• _Exercise requirements_:
From the entries that follow, reproduce exactly and only the lines from the line with "synthesized CloudFormation template" to the line with "## Override text in the welcome page articles", endpoints included.
The input: Begin
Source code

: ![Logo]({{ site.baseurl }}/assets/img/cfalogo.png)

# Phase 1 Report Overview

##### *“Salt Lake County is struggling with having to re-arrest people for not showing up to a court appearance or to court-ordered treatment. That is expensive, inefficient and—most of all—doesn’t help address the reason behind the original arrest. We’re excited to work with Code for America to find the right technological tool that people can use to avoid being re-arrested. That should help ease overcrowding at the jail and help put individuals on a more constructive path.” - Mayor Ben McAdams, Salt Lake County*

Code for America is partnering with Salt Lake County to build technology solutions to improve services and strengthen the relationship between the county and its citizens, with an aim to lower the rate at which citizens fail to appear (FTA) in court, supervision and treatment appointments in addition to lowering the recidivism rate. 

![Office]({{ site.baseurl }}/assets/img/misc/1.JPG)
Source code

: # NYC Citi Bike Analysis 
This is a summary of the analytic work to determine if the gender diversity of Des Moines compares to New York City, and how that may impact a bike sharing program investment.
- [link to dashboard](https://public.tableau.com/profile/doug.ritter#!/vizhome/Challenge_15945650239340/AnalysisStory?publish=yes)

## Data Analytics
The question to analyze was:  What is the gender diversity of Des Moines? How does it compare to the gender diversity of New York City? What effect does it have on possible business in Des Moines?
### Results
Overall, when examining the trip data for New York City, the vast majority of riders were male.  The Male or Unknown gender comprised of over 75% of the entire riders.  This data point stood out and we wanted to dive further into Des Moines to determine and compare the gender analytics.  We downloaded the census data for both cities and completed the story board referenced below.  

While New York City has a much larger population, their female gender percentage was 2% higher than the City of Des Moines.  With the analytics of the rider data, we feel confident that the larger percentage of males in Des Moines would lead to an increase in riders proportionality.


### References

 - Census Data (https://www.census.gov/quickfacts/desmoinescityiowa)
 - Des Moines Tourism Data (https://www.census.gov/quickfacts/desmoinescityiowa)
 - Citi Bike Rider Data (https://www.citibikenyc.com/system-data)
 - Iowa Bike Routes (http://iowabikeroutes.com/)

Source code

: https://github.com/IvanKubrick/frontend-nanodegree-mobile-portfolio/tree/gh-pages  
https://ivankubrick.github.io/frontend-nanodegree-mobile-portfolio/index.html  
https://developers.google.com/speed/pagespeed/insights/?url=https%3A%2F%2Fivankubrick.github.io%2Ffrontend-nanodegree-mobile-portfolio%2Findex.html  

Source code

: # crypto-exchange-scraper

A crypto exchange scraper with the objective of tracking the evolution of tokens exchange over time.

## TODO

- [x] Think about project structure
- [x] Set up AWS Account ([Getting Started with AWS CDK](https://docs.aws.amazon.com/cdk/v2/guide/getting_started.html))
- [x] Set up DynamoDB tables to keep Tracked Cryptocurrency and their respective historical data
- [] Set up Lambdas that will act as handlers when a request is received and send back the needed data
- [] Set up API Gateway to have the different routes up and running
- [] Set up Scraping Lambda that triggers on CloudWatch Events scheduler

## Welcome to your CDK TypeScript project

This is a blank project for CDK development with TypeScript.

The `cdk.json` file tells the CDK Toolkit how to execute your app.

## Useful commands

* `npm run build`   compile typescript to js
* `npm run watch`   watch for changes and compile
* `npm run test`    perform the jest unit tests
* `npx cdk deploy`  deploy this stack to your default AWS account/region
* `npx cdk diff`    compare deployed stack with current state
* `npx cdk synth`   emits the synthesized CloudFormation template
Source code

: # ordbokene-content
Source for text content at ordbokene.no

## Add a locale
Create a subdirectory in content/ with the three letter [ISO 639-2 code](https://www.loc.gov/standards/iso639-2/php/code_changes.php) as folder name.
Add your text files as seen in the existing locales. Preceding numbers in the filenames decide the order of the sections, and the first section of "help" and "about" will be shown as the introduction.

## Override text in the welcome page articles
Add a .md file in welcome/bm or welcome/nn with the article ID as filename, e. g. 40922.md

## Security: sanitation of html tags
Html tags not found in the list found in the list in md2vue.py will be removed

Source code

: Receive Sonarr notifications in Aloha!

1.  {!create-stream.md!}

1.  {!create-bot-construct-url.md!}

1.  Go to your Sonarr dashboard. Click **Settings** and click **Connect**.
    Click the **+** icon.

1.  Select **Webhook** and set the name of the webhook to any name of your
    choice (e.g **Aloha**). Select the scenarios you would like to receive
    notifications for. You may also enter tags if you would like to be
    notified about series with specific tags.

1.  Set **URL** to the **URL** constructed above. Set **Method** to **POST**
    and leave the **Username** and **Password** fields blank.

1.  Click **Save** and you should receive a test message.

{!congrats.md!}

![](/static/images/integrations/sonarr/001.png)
The input: End
• _Output below_:
* `npx cdk synth`   emits the synthesized CloudFormation template
Source code

: # ordbokene-content
Source for text content at ordbokene.no

## Add a locale
Create a subdirectory in content/ with the three letter [ISO 639-2 code](https://www.loc.gov/standards/iso639-2/php/code_changes.php) as folder name.
Add your text files as seen in the existing locales. Preceding numbers in the filenames decide the order of the sections, and the first section of "help" and "about" will be shown as the introduction.

## Override text in the welcome page articles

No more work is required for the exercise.